Hoang Huu, Yamashita Okito, Tokuda Isao T, Sato Masa-Aki, Kawato Mitsuo, Toyama Keisuke
Department of Mechanical Engineering, Ritsumeikan University Shiga, Japan ; ATR Neural Information Analysis Laboratories Kyoto, Japan.
ATR Neural Information Analysis Laboratories Kyoto, Japan ; Brain Functional Imaging Technologies Group, CiNet Osaka, Japan.
Front Comput Neurosci. 2015 May 21;9:56. doi: 10.3389/fncom.2015.00056. eCollection 2015.
The inverse problem for estimating model parameters from brain spike data is an ill-posed problem because of a huge mismatch in the system complexity between the model and the brain as well as its non-stationary dynamics, and needs a stochastic approach that finds the most likely solution among many possible solutions. In the present study, we developed a segmental Bayesian method to estimate the two parameters of interest, the gap-junctional (gc ) and inhibitory conductance (gi ) from inferior olive spike data. Feature vectors were estimated for the spike data in a segment-wise fashion to compensate for the non-stationary firing dynamics. Hierarchical Bayesian estimation was conducted to estimate the gc and gi for every spike segment using a forward model constructed in the principal component analysis (PCA) space of the feature vectors, and to merge the segmental estimates into single estimates for every neuron. The segmental Bayesian estimation gave smaller fitting errors than the conventional Bayesian inference, which finds the estimates once across the entire spike data, or the minimum error method, which directly finds the closest match in the PCA space. The segmental Bayesian inference has the potential to overcome the problem of non-stationary dynamics and resolve the ill-posedness of the inverse problem because of the mismatch between the model and the brain under the constraints based, and it is a useful tool to evaluate parameters of interest for neuroscience from experimental spike train data.

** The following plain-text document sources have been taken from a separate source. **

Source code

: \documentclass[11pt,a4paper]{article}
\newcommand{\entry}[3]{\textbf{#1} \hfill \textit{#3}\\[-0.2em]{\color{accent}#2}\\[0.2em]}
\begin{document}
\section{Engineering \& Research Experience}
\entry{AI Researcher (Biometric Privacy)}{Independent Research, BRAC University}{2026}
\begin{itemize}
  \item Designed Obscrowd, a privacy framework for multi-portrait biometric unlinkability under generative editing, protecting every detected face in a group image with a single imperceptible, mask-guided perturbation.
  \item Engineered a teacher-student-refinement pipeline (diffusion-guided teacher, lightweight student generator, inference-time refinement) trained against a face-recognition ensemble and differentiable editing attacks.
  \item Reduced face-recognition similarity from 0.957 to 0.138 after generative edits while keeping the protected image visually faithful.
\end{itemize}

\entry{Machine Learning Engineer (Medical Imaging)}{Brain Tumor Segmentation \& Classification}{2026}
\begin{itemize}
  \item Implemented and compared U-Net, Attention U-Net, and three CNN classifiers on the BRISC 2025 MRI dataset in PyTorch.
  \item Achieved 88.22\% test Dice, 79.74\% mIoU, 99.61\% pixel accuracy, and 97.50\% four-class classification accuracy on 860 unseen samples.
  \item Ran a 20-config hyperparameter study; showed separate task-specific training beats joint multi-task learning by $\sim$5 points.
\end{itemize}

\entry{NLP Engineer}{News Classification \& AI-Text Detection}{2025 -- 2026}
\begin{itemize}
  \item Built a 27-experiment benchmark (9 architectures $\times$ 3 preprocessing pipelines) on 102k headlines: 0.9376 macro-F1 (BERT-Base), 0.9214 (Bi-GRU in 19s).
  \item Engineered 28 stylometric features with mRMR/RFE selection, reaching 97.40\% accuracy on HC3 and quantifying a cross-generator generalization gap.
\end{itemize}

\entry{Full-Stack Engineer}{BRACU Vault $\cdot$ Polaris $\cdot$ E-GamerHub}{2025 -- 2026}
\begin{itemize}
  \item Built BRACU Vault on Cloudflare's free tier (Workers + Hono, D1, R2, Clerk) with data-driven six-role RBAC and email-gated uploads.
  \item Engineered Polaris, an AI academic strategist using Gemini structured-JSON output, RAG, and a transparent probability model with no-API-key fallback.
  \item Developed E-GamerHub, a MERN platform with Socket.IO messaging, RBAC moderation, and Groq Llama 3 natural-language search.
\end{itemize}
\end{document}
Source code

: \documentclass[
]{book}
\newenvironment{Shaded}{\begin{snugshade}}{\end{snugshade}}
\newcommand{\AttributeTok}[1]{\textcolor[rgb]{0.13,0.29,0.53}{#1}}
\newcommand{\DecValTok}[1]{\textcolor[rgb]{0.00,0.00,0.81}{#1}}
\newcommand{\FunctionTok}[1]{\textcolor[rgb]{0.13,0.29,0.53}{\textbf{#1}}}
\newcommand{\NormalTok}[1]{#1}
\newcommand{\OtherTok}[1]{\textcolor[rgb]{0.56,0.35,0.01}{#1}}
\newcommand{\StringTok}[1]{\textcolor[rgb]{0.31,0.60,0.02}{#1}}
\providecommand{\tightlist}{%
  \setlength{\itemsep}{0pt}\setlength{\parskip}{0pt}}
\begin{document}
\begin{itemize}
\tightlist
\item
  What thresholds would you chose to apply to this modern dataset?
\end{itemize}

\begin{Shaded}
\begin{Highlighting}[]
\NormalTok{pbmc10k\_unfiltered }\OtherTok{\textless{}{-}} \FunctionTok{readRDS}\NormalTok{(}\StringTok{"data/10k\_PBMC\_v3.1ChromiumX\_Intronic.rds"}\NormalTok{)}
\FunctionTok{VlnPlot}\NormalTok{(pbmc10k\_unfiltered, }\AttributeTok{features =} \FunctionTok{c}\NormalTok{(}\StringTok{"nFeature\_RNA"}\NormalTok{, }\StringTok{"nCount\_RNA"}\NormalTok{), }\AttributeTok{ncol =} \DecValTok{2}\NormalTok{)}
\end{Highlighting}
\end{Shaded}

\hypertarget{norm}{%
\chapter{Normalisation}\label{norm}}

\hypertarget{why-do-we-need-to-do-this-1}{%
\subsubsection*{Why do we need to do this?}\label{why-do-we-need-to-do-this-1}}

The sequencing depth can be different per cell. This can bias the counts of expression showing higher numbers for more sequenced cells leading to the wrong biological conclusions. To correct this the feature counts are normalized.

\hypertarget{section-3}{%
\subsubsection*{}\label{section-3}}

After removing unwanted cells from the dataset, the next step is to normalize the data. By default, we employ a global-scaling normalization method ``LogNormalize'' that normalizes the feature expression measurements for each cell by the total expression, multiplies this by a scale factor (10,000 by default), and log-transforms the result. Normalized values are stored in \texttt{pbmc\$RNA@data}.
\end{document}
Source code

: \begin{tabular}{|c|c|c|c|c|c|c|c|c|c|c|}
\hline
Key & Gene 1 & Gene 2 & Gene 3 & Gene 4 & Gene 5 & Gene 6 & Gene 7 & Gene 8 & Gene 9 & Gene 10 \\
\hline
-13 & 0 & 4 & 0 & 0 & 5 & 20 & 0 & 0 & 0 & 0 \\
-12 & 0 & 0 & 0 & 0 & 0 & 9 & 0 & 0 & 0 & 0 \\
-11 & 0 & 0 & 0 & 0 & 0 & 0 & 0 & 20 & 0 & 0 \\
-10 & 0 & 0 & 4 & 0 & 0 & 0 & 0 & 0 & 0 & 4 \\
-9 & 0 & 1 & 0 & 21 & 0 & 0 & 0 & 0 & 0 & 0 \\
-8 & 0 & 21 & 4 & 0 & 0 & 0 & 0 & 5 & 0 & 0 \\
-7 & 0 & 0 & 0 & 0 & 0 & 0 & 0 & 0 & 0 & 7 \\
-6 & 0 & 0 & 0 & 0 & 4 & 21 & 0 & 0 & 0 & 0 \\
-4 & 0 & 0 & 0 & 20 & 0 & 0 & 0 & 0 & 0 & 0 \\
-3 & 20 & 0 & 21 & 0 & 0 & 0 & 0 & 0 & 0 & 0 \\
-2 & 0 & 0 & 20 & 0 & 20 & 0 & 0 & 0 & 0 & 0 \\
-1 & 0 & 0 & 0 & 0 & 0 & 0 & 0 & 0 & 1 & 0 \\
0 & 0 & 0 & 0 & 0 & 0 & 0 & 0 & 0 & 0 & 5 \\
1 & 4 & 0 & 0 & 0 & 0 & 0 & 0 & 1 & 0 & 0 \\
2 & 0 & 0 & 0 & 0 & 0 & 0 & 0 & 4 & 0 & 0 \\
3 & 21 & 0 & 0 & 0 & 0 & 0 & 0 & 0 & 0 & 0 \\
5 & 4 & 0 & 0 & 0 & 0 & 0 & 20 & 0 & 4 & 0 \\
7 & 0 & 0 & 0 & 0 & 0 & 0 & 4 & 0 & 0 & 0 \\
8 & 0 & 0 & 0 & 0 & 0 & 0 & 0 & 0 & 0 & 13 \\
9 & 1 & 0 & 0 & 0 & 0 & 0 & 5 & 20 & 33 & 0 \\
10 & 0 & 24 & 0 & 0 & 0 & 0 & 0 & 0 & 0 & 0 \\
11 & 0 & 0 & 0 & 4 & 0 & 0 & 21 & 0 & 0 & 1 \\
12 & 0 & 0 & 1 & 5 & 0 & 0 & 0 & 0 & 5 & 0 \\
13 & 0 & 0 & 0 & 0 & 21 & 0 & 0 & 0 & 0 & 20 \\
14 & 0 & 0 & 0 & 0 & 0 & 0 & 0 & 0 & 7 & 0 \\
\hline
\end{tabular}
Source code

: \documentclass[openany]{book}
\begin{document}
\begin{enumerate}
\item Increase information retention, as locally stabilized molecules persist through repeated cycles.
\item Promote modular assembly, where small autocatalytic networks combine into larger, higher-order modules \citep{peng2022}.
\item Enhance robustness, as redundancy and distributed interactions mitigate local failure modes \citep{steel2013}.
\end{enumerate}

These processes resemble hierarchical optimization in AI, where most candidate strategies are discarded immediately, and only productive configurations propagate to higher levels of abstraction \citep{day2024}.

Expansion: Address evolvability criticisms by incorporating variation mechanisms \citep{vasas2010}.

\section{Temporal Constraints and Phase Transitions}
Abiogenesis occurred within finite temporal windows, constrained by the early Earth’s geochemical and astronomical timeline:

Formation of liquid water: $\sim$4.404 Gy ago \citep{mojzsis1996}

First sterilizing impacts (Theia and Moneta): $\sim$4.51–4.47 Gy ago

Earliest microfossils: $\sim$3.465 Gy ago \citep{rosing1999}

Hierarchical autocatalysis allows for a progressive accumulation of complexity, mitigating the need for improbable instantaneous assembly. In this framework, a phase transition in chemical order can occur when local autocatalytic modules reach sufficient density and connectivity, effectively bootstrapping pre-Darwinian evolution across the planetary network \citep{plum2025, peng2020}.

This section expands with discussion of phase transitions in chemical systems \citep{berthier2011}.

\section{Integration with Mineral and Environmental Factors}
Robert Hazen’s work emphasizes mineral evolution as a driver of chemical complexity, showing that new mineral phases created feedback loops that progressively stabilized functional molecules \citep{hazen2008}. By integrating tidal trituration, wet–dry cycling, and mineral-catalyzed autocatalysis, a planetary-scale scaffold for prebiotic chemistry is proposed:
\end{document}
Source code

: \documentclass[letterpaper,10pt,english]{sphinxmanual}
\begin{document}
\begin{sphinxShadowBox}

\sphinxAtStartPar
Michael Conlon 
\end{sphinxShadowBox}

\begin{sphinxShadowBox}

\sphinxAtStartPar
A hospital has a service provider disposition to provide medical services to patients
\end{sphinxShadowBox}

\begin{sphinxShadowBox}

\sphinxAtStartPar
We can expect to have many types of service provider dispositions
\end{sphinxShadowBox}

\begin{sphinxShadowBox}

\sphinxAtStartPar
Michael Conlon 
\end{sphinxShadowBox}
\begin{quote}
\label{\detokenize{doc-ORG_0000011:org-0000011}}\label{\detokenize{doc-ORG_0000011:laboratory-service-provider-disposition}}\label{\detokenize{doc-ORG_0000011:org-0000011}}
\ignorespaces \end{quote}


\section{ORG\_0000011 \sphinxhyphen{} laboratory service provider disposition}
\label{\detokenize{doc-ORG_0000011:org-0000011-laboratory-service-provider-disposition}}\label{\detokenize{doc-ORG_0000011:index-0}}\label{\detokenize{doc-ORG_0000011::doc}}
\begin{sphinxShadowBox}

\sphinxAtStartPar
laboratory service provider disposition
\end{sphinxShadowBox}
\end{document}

从脑尖峰数据估计模型参数的逆问题是一个不适定问题,这是因为模型与大脑之间在系统复杂性上存在巨大不匹配以及其非平稳动力学特性,因此需要一种随机方法,以便在众多可能解中找到最可能的解。在本研究中,我们开发了一种分段贝叶斯方法,用于从下橄榄核尖峰数据估计两个感兴趣的参数,即缝隙连接电导(gc)和抑制性电导(gi)。以逐段方式为尖峰数据估计特征向量,以补偿非平稳发放动力学。使用在特征向量的主成分分析(PCA)空间中构建的前向模型,进行分层贝叶斯估计,以估计每个尖峰段的gc和gi,并将各段估计合并为每个神经元的单一估计。与传统贝叶斯推理(在整个尖峰数据上一次性找到估计值)或最小误差方法(直接在PCA空间中找到最接近的匹配)相比,分段贝叶斯估计给出的拟合误差更小。分段贝叶斯推理有潜力克服非平稳动力学问题,并解决由于基于约束条件下模型与大脑之间的不匹配而导致的逆问题的不适定性,并且它是从实验尖峰序列数据评估神经科学感兴趣参数的有用工具。